R. – Entrambe le cose, per la verità. Io credo che l’adozione di principi di sharia all’interno della Costituzione abbia una valenza non soltanto giuridica, ma fortemente politica, in considerazione dello stretto collegamento della natura tra diritto e religione. La sharia è la legge sacra dell’islam e comporta la reintroduzione dei valori della morale e della religione islamica all’interno dell’ordinamento. Il fatto che non sia stata adottata la sharia tra le fonti del diritto, rappresenta sicuramente un punto di svolta e un freno alla deriva islamica che invece ha avuto luogo nei Paesi confinanti, a cominciare – appunto – dall’Egitto con le note vicende che tutti conosciamo, ma anche nella stessa vicina Libia dove, invece, per la prima volta i principi della sharia vengono introdotti nella Carta costituzionale. Sicché, la Tunisia sembra confermare invece questa tendenza in quel solco della tradizione moderata dell’islam, esattamente come ha fatto il Marocco con la Costituzione nel 2011: nel preambolo della Carta costituzionale, il Marocco si richiama alla tradizione islamica moderata. Cosa debba essere, poi, di fatto e come debba essere interpretata, questo è tutto un altro problema, appunto, di interpretazione del Supremo Consiglio degli Ulema. In Tunisia, invece manca un organo religioso di riferimento, ma sarà la Corte costituzionale poi, di volta in volta, a riempire di contenuto le norme costituzionali.

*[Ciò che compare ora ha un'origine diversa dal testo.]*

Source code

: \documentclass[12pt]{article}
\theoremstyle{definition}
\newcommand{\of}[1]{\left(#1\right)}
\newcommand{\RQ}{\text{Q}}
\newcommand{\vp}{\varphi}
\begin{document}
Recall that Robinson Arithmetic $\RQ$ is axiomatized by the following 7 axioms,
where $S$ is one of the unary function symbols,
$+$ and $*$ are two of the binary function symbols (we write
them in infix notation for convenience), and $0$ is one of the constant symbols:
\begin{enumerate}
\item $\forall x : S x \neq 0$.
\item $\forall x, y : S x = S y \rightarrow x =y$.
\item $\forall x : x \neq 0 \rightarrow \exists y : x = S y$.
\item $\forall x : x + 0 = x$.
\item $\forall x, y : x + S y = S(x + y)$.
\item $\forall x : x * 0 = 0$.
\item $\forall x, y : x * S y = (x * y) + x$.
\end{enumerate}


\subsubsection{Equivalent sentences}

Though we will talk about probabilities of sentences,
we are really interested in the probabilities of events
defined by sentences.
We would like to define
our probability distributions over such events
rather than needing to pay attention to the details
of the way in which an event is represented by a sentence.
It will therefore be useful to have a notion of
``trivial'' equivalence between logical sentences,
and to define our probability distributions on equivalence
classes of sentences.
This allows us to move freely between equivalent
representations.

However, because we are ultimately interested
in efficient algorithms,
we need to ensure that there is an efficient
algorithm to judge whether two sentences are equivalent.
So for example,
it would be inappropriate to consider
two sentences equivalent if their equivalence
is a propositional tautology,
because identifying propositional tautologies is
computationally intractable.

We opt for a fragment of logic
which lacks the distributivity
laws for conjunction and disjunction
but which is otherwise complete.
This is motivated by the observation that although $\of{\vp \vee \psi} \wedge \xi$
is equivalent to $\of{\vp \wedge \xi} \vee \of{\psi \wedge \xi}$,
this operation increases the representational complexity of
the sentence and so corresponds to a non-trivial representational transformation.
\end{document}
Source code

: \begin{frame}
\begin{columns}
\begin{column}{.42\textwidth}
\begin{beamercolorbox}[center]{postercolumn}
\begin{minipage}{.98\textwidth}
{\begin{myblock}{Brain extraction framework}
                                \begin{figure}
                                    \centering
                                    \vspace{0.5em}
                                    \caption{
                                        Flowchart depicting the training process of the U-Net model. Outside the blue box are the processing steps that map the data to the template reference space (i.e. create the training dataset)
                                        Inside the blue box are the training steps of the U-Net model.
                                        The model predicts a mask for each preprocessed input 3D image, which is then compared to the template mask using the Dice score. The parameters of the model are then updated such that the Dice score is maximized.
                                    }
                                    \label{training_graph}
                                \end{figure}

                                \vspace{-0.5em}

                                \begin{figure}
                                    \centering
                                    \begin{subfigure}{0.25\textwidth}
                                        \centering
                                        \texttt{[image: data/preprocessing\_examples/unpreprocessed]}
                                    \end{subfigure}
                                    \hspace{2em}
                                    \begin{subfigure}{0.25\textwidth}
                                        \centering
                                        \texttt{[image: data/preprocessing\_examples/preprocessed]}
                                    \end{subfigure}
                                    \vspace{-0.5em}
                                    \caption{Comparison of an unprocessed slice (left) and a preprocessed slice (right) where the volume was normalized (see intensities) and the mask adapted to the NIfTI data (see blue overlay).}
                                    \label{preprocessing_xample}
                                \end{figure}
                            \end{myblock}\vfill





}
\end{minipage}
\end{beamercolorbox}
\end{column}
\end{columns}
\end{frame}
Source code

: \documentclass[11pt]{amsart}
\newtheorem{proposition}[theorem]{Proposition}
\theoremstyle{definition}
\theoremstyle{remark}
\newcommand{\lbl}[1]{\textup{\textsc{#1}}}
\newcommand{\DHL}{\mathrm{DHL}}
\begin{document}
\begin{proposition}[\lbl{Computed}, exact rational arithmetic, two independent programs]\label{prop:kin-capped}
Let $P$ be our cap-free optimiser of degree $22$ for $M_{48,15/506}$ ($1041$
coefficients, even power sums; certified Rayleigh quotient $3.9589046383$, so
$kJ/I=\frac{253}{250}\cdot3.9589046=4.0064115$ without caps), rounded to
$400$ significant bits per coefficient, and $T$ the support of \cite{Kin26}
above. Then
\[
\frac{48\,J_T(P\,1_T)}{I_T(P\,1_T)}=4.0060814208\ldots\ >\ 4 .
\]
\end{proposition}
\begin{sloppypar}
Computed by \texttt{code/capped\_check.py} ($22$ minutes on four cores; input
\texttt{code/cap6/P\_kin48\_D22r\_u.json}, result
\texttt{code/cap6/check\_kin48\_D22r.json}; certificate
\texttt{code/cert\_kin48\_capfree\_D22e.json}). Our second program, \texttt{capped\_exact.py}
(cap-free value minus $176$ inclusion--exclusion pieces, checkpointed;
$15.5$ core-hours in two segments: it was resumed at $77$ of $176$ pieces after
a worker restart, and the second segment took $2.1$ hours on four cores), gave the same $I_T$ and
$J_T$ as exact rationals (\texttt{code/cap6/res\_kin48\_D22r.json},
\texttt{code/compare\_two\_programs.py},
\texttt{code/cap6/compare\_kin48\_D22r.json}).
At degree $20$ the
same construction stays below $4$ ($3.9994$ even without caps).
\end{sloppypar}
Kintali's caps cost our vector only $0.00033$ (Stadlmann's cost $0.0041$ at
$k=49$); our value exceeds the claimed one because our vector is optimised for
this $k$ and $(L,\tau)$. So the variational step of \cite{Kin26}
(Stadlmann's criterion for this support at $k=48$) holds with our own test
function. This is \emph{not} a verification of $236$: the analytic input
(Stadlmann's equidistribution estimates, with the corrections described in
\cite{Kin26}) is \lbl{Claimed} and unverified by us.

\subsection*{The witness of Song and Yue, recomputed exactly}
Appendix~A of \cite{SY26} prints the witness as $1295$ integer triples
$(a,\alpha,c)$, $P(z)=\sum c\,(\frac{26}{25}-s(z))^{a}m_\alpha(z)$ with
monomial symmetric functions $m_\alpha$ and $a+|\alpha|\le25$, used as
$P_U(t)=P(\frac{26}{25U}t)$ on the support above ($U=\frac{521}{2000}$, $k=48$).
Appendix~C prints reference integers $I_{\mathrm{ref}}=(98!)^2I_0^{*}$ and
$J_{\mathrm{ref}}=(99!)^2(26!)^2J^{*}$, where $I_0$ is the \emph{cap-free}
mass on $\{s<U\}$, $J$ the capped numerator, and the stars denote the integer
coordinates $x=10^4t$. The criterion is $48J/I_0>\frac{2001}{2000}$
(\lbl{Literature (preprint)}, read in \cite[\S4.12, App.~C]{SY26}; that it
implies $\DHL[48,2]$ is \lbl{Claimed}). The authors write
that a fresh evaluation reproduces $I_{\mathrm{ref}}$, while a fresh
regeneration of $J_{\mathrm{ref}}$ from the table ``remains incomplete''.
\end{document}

D. – Quindi, un processo di democratizzazione che va anche incoraggiato, sostenuto e vigilato dall’estero?

R. – Io in queste forme di tutorato e di tutela credo poco. Una democrazia è saldamente radicata soltanto se nasce dall’interno e se è fortemente condivisa. E’ chiaro che, in questo momento, in Tunisia c’è un dibattito molto articolato, assai vivace, sulle varie posizioni di correnti islamiche radicali e correnti più riformiste. Certamente, la crisi economica – che pure ha investito la Tunisia, evidentemente – è uno dei fattori che il prossimo governo dovrà tenere in considerazione. L’islam può costituire infatti una bandiera attorno alla quale stringersi nei momenti di crisi e di sofferenza, anche economica. La religione è capace di dare dignità a un popolo che per oltre 50 anni ha subito una forte dittatura, con la complicità anche dell’Occidente, questo non occorre negarlo. Questi regimi sono stati tenuti in sella con la connivenza e la complicità dei Paesi occidentali. Poi, improvvisamente si è scoperto che anche le popolazioni arabe avevano diritto a proprie rivendicazioni democratiche… Questo significa, però, che sarà un processo lungo.

D. – Quindi, un processo di democratizzazione che ha e avrà i suoi tempi di maturazione…

R. – Assolutamente. Quello che mi preme sottolineare e che spesso sfugge all’occhio occidentale, ai non addetti ai lavori: il fatto che ci siano delle posizioni all’interno della società, soprattutto tunisina. Penso a Yadh ben Achour o ad altri intellettuali che da sempre lottano per un’interpretazione moderna dell’Islam e della tradizione giuridica islamica. Ci sono posizioni molto, molto articolate, non così facilmente riconducibili ad uno schieramento islam radicale e modernista, ma questo è frutto – appunto – di un dialogo che ha appena preso le mosse e che richiederà i propri tempi. E forse l’Occidente dovrebbe osservare, con il dovuto rispetto, questi tentativi che si stanno compiendo dall’interno.